Rotavirus live, oral, pentavalent vaccine.Clin Ther. 2007 Dec; 29(12):2724-37.CT
On February 3, 2006, the US Food and Drug Administration (FDA) approved a live, oral, pentavalent (G1-G4, P1) human-bovine reassortant rotavirus vaccine for the prevention of rotavirus gastroenteritis (RVGE) in infants in the United States. The Advisory Committee of Immunization Practices of the Centers for Disease Control and Prevention (CDC) and the American Academy of Pediatrics (AAP) recommended routine immunization of infants using 3 doses of the oral pentavalent rotavirus vaccine (PRV) at 8, 12, and 24 months of age, with the first dose administered between 6 and 12 weeks of age and subsequent doses administered at 4- to 10-week intervals.
This article reviews the composition, clinical efficacy, adverse events, and cost-effectiveness associated with its use.
Relevant literature was identified through searches of MEDLINE (1990-June 2007) and International Pharmaceutical Abstracts (1990-July 2007). Search terms included, but were not limited to, RotaTeq, PRV, intussusception, rotavirus infection, and cost-effectiveness. Further publications were selected from the reference lists of identified articles. Guidelines for use were identified from the Web sites of the CDC and the AAP.

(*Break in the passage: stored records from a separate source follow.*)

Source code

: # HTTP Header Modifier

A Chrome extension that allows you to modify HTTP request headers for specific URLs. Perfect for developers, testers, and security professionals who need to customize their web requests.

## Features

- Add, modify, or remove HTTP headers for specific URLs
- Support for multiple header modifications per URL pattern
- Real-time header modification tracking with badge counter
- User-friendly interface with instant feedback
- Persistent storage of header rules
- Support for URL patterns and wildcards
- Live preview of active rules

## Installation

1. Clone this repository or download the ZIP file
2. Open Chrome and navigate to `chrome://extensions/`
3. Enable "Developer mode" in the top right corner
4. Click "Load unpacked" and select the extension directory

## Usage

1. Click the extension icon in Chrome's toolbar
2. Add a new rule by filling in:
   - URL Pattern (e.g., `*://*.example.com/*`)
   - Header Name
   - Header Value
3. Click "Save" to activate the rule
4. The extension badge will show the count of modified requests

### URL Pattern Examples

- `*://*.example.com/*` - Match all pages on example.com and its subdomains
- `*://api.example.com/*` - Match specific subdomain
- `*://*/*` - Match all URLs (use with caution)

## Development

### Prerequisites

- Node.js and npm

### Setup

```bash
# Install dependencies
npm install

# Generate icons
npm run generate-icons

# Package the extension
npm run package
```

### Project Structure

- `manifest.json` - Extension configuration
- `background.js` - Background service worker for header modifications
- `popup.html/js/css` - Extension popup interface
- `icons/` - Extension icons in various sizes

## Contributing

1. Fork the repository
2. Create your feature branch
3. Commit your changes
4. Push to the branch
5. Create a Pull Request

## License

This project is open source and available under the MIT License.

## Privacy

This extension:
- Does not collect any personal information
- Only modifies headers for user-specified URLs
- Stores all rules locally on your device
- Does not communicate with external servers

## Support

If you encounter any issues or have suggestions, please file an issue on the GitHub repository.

Two published Phase III clinical trials involving the PRV were identified. The Rotavirus Efficacy and Safety Trial (REST) and the Concomitant Use Study, a subanalysis of REST, found that PRV was efficacious and well tolerated. The vaccine was associated with preventing RVGE of any severity in 74% of patients and severe RVGE in 98%. The combined prevalence of hospitalizations and emergency department (ED) visits was reduced by 94.5% (95% CI, 91.2%-96.6%), including a decrease in hospitalizations of 95.8% (95% CI, 90.5%-98.2%) and a decrease in ED visits 93.7% (95% CI, 88.8%-96.5%), with vaccine administration compared with placebo. There were also reductions in physician's office visits of 86% (95% CI, 73.9%-92.5%) and the number of workdays lost for parents (65 vs 487). There were no confirmed cases of intussusception due to the vaccine. The prevalences of fever, diarrhea, and vomiting were not significantly different between the vaccine and placebo groups. Overall, the vaccine was well tolerated. The second study, a multicenter, randomized, placebo-controlled trial, found that PRV was efficacious, well tolerated, and immunogenic at the end of the vaccine's shelf-life. The vaccine was associated with preventing RVGE of any severity in 72.5% of cases and severe RVGE in 100% of cases. No cases of intussusception were reported. The Concomitant Use Study found that PRV could be administered concomitantly with other routine vaccinations during the first 24 weeks of life. Recently, the FDA's Vaccine Adverse Event Reporting System (VAERS) received 28 reports of cases that occurred after the first, second, and third doses. Approximately 50% of cases occurred 1 to 21 days after vaccination. Sixteen of the infants required hospitalization, while the remaining 12 required contrast or air enema intervention to reduce the intussusception.
Based on the results from published studies, PRV appears effective in decreasing the prevalence of RVGE in the United States. Despite evidence from the large trial and no reported cases of intussusception, this event has been reported to VAERS. Continued postmarketing surveillance by the manufacturer, together with the VAERS and the CDC, will confirm whether use of the vaccine increases the risk for intussusception.